Warning: This edition of Oakland Outlook contains graphic content relating to sexual assault that some readers may not be comfortable with.
The Association of American Universities released a 217-page report on sexual assault at Pitt on Tuesday. As per Chancellor Patrick Gallagher’s reponse to the entire community, the findings of the report — as collected from a survey sent out last semester to students — reveal that Pitt’s efforts to combat sexual assault “have been insufficient for the challenge we’re facing.”

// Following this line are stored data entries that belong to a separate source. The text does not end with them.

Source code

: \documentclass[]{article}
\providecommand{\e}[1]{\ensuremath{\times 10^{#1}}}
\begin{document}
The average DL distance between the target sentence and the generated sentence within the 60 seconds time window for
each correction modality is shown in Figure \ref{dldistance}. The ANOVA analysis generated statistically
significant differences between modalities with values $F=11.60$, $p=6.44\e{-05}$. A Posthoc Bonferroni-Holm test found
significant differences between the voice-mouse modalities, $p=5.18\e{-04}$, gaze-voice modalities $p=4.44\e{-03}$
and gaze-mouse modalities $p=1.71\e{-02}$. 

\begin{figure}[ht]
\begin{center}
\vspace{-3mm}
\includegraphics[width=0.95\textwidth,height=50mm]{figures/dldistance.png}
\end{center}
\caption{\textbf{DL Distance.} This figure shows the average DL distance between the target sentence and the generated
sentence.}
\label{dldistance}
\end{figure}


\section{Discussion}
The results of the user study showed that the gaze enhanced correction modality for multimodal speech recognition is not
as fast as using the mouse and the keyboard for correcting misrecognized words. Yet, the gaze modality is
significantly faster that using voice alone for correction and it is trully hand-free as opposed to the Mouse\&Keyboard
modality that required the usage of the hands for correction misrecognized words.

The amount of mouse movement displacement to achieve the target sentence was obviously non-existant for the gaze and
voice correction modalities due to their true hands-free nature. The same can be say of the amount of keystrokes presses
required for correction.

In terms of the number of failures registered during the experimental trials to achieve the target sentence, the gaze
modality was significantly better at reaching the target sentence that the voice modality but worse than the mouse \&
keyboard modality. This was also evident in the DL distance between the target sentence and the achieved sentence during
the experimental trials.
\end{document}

For many students on campus, however, the truth of sexual trauma is not shocking. Its ramifications are not best understood through statistical data. How do you quantify something that is stolen from you? How do you explain that sexual assault feels devestatingly familiar and inevitable to its victims?
2014
I started dating him when I was 14 and he was 17. A few weeks into our relationship, his whiny overtures about sex turned into outright demands. He hit me, sometimes, when I said no. I was pliant, forgiving, willing to do almost anything — except have sex, which felt to me even then an act best saved for someone who was not so violent — to stay his girlfriend. He was cool, and that made me cool. What were a few slaps compared to a brand-new social scene?
One day in August, he got tired of asking for sex and decided to take the choice away from me. I whipped my head around and saw him coming, a silver soccer trophy in his hand. He hit me at the back of my skull. I remember feeling my toes twitch and then — nothing.

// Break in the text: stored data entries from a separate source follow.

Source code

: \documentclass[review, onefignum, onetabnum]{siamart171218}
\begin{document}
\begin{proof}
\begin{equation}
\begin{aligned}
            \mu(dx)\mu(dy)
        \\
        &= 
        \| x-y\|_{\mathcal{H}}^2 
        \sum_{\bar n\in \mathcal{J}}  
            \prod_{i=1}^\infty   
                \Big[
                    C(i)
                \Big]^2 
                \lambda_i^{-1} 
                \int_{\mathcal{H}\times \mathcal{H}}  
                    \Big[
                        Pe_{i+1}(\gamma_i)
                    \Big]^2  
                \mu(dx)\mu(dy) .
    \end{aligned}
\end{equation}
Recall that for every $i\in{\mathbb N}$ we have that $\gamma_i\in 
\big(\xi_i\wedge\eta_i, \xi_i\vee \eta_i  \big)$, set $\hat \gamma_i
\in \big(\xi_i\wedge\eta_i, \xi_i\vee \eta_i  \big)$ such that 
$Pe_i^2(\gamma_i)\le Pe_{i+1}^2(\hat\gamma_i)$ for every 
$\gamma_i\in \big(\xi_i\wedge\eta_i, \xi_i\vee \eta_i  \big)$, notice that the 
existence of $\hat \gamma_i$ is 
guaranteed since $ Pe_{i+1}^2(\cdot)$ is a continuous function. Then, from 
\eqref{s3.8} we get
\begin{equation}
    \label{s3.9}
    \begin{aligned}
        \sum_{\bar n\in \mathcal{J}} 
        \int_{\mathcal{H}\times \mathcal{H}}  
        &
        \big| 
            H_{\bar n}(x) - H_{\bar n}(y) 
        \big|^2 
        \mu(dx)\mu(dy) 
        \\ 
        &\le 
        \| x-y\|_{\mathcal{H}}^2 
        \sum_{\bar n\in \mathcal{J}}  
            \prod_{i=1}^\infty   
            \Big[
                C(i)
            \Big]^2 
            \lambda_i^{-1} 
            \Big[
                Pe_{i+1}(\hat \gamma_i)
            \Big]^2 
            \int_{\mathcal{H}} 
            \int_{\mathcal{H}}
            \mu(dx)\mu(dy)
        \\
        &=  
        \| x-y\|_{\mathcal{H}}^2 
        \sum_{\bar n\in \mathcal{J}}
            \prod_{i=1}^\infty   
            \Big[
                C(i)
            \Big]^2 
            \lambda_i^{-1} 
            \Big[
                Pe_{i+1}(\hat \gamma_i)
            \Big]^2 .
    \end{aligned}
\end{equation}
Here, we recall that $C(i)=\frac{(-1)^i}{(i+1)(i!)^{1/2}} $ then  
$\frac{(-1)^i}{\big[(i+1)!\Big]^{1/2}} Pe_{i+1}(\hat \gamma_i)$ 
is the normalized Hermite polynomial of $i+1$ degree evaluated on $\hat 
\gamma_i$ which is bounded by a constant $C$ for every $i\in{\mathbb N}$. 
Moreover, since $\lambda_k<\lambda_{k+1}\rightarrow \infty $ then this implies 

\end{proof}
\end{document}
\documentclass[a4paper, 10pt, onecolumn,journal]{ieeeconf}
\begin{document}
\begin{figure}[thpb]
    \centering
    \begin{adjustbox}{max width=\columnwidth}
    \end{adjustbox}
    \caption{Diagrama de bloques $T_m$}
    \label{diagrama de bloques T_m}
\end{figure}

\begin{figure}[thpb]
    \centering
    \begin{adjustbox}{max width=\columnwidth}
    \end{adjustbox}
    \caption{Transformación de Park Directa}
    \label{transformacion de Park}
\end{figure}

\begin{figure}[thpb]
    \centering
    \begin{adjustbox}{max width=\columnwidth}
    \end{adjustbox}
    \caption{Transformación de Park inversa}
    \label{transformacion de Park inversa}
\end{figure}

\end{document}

I woke up and all my clothes were gone. My vagina was bleeding heavily and my head throbbed hard, once, then felt dreamlike and untethered. He stared at me from his bed. He told me to take Plan B.
He graduated that year and committed to Pitt, my dream college, one he hadn’t even considered until after we’d broken up. With two years left in high school and a horrible secret, I decided to do any therapy, any medication necessary to get better so that I could go to Pitt in spite of him. So that I could still have the perfect future I wanted since everything else in my life felt tainted.
2017
It felt easy that first night in my tiny Tower A room to think that Pitt was safe in its size, so different from my high school. That next morning, though, I walked to Market with a potential friend and saw him standing tall in the lobby, a week before upperclassmen were meant to move in. All delusions of safety went out the window. I curled into a corner booth in Market and cried while my potential friend scarfed down scrambled eggs. She never spoke to me again, and who could blame her? I was unpredictable in the worst way.
When I eventually made my way to Student Health, a therapist only saw me after I expressed my past history of suicidal behavior. He then spent our session telling me, repeatedly, that I wasn’t in any real danger and he could not help me if my rapist didn’t make contact. He gave me the Title IX Office’s phone number and sent me on my way, still crying.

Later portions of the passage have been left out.